U.S. President Barack Obama extended sanctions against Belarus for another consecutive year, the White House said on its website on Wednesday.
“The actions and policies of certain members of the Government of Belarus and other persons to undermine Belarus democratic processes or institutions, to commit human rights abuses related to political repression, and to engage in public corruption pose a continuing unusual and extraordinary threat to the national security and foreign policy of the United States,” Obama said in a message to the Congress.

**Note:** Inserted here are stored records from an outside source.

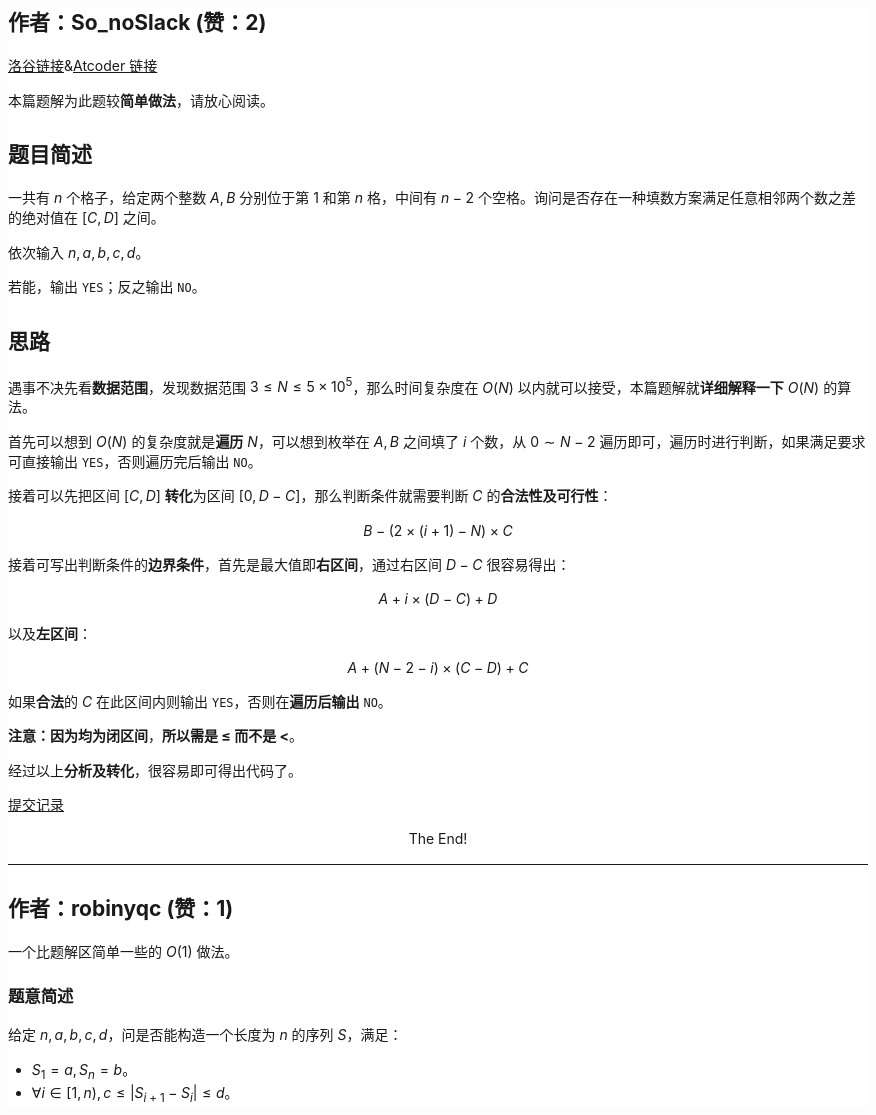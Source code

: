 
## 作者：So_noSlack (赞：2)

[洛谷链接](https://www.luogu.com.cn/problem/AT_agc017_b)&[Atcoder 链接](https://atcoder.jp/contests/agc017/tasks/agc017_b)

本篇题解为此题较**简单做法**，请放心阅读。

## 题目简述

一共有 $n$ 个格子，给定两个整数 $A,B$ 分别位于第 $1$ 和第 $n$ 格，中间有 $n−2$ 个空格。询问是否存在一种填数方案满足任意相邻两个数之差的绝对值在 $[C,D]$ 之间。

依次输入 $n,a,b,c,d$。

若能，输出 `YES`；反之输出 `NO`。

## 思路

遇事不决先看**数据范围**，发现数据范围 $3 \le N \le 5 \times 10^5$，那么时间复杂度在 $O(N)$ 以内就可以接受，本篇题解就**详细解释一下** $O(N)$ 的算法。

首先可以想到 $O(N)$ 的复杂度就是**遍历** $N$，可以想到枚举在 $A,B$ 之间填了 $i$ 个数，从 $0 \sim N-2$ 遍历即可，遍历时进行判断，如果满足要求可直接输出 `YES`，否则遍历完后输出 `NO`。

接着可以先把区间 $[C,D]$ **转化**为区间 $[0,D-C]$，那么判断条件就需要判断 $C$ 的**合法性及可行性**：

$$B - (2 \times (i + 1) - N) \times C$$

接着可写出判断条件的**边界条件**，首先是最大值即**右区间**，通过右区间 $D-C$ 很容易得出：

$$A + i \times (D - C) + D$$

以及**左区间**：

$$A + (N - 2 - i) \times (C - D) + C$$

如果**合法**的 $C$ 在此区间内则输出 `YES`，否则在**遍历后输出** `NO`。

**注意：因为均为闭区间**，**所以需是 $\le$ 而不是 $<$**。

经过以上**分析及转化**，很容易即可得出代码了。

[提交记录](https://www.luogu.com.cn/record/117450111)

$$\text{The End!}$$

---

## 作者：robinyqc (赞：1)

一个比题解区简单一些的 $O(1)$ 做法。

### 题意简述

给定 $n, a, b, c, d$，问是否能构造一个长度为 $n$ 的序列 $S$，满足：

+ $S_1 = a, S_n = b$。
+ $\forall i \in [1, n), c\leq |S_{i + 1} - S_i| \leq d$。


[problemUrl]: https://atcoder.jp/contests/agc017/tasks/agc017_b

“For this reason, I have determined that it is necessary to continue the national emergency declared to deal with this threat and the related measures blocking the property of certain persons,” he said.
Obama said that despite certain improvements in the political climate in the ex-Soviet state, “serious challenges remain.”

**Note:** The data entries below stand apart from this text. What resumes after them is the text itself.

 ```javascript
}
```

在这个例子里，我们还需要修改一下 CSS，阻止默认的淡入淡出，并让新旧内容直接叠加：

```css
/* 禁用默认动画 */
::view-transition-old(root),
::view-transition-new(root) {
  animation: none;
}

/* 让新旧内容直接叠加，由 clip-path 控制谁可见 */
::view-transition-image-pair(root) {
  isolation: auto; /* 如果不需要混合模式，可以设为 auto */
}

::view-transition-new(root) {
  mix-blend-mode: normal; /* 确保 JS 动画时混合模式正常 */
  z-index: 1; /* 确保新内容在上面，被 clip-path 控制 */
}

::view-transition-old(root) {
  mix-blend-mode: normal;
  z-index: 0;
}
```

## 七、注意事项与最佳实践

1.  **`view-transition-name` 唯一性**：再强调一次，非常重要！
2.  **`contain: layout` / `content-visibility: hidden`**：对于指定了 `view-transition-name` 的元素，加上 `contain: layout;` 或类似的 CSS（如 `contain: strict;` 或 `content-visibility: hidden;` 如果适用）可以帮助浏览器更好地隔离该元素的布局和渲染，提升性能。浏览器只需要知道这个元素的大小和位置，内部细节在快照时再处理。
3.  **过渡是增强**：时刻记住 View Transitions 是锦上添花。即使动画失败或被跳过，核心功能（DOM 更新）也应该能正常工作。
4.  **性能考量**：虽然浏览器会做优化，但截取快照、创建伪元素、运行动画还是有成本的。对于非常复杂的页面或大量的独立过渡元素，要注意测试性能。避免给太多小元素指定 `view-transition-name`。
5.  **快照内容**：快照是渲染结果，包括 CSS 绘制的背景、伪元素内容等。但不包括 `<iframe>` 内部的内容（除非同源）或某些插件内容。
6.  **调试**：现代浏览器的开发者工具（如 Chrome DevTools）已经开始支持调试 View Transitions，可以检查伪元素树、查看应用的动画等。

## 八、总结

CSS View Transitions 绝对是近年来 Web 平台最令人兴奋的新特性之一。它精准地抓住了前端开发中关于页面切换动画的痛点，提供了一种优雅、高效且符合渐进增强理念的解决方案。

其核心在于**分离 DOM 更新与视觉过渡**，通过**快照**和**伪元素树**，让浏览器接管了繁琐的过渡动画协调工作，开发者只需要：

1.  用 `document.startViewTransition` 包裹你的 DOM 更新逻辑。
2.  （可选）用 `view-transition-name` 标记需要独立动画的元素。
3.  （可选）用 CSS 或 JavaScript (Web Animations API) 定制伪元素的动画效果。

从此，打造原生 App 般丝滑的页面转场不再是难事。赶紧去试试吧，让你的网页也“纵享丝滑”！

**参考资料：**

Washington imposed sanctions against Belarus’s state-controlled petrochemicals company Belneftekhim and froze assets of its U.S. subsidiary in 2007, adding to travel bans and asset freezes for senior officials including President Alexander Lukashenko, introduced in 2006 over human rights abuses and a lack of democracy.
In response, Belarus expelled the U.S. ambassador and recalled its ambassador from the U.S., while saying Washington must cut the number of its embassy employees.
Lukashenko, once dubbed by Washington “Europe’s last dictator,” said last year his country was ready to restore diplomatic relations with the United States once the sanctions are lifted.